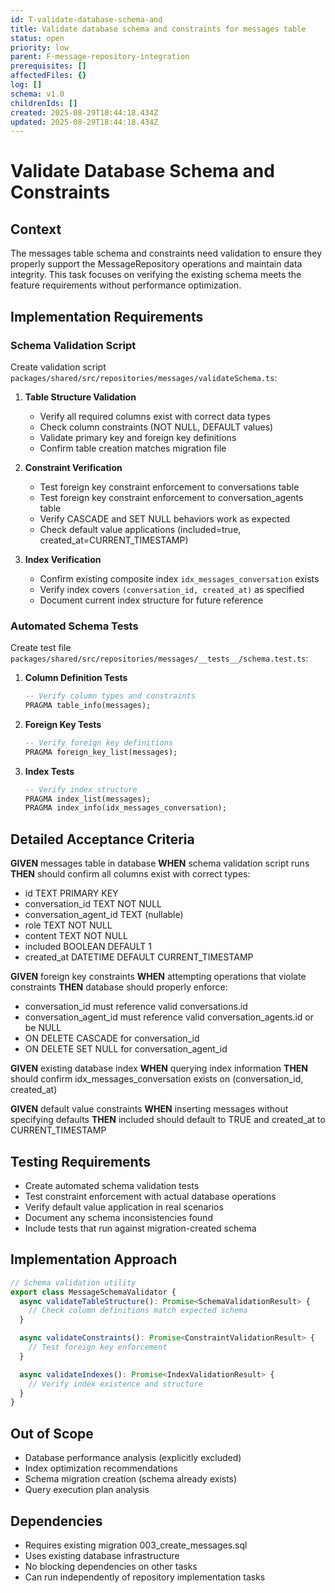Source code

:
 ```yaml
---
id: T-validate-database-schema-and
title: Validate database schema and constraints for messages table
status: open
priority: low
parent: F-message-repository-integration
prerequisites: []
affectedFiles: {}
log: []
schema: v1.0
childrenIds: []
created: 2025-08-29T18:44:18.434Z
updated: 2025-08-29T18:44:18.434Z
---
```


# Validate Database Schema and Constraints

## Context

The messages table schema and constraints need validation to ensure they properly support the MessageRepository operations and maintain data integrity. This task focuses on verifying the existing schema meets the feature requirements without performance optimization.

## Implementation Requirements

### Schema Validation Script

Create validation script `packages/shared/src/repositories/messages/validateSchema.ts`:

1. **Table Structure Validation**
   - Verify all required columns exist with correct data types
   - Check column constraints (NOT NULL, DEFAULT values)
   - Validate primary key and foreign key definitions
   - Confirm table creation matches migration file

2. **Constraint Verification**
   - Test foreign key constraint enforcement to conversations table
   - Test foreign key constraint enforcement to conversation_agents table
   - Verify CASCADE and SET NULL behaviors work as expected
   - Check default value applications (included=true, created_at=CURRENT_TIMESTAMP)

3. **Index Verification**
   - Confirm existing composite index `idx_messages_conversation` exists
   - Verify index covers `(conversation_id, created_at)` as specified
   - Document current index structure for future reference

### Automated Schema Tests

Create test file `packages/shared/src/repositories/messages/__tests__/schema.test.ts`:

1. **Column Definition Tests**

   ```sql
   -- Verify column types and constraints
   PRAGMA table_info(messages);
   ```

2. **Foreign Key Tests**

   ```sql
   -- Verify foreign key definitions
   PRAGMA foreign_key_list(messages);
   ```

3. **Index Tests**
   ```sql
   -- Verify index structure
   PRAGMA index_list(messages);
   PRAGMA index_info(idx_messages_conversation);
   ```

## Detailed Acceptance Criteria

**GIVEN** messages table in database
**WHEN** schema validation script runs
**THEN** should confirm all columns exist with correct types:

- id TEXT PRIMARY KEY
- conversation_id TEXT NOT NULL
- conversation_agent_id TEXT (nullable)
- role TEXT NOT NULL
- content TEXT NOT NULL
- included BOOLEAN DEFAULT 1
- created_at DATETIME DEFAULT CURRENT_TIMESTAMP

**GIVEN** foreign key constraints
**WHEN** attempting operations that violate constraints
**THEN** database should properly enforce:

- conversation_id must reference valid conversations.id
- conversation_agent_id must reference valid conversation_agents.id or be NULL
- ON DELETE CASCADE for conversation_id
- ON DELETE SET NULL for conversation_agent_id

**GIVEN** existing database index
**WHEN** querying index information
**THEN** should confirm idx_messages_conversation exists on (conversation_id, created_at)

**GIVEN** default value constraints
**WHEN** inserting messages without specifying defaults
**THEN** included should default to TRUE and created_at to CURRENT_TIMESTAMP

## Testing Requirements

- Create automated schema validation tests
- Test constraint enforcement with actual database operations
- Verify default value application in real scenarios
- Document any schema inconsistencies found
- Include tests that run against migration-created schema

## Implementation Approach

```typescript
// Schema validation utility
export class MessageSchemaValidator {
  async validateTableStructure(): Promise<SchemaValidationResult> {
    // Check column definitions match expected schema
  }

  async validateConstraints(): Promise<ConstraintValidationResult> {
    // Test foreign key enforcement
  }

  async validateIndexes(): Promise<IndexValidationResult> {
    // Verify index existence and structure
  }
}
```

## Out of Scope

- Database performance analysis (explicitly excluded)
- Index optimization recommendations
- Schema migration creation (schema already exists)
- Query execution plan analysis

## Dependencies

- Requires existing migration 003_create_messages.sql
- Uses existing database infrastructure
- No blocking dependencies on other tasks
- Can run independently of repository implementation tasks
--
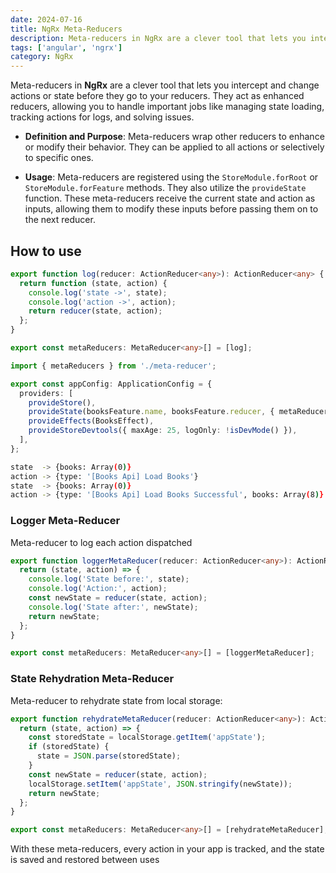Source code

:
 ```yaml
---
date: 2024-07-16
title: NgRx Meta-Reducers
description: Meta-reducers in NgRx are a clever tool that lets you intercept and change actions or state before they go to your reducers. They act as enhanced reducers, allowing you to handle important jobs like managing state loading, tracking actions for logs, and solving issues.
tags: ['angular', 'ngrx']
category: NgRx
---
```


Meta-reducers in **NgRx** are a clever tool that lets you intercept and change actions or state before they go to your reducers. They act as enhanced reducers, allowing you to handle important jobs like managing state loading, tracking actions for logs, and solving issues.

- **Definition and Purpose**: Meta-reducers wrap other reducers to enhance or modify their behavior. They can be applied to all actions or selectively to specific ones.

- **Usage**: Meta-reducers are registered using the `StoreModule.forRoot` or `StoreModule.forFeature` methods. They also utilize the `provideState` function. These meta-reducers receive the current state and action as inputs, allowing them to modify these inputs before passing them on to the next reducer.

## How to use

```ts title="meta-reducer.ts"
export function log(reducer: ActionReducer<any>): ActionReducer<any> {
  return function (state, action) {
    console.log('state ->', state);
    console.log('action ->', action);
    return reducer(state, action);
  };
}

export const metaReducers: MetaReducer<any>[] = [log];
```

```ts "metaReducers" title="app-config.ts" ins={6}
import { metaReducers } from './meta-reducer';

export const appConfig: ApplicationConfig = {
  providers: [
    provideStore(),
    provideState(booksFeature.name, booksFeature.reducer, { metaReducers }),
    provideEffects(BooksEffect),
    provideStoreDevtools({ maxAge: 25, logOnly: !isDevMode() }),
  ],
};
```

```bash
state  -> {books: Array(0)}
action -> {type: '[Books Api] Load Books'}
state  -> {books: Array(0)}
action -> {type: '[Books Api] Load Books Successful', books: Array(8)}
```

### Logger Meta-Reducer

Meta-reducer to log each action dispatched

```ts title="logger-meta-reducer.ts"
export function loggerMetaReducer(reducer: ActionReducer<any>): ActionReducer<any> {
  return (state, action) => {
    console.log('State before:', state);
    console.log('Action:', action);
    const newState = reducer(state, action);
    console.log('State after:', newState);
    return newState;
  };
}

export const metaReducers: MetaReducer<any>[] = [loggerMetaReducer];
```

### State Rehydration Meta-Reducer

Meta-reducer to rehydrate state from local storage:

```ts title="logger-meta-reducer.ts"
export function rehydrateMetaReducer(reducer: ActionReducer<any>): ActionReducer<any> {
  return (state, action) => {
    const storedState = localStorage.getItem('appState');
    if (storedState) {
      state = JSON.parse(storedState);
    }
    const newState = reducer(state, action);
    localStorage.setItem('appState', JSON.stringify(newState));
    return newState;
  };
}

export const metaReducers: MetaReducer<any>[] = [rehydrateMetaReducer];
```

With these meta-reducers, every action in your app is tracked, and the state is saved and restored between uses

### WHAT IS NEEDED
Look back at the entries above. Retype the line with "default value constraints", the line with "- Document any schema inconsistencies found", and all lines in between.

### ANSWER TO THIS PROBLEM
**GIVEN** default value constraints
**WHEN** inserting messages without specifying defaults
**THEN** included should default to TRUE and created_at to CURRENT_TIMESTAMP

## Testing Requirements

- Create automated schema validation tests
- Test constraint enforcement with actual database operations
- Verify default value application in real scenarios
- Document any schema inconsistencies found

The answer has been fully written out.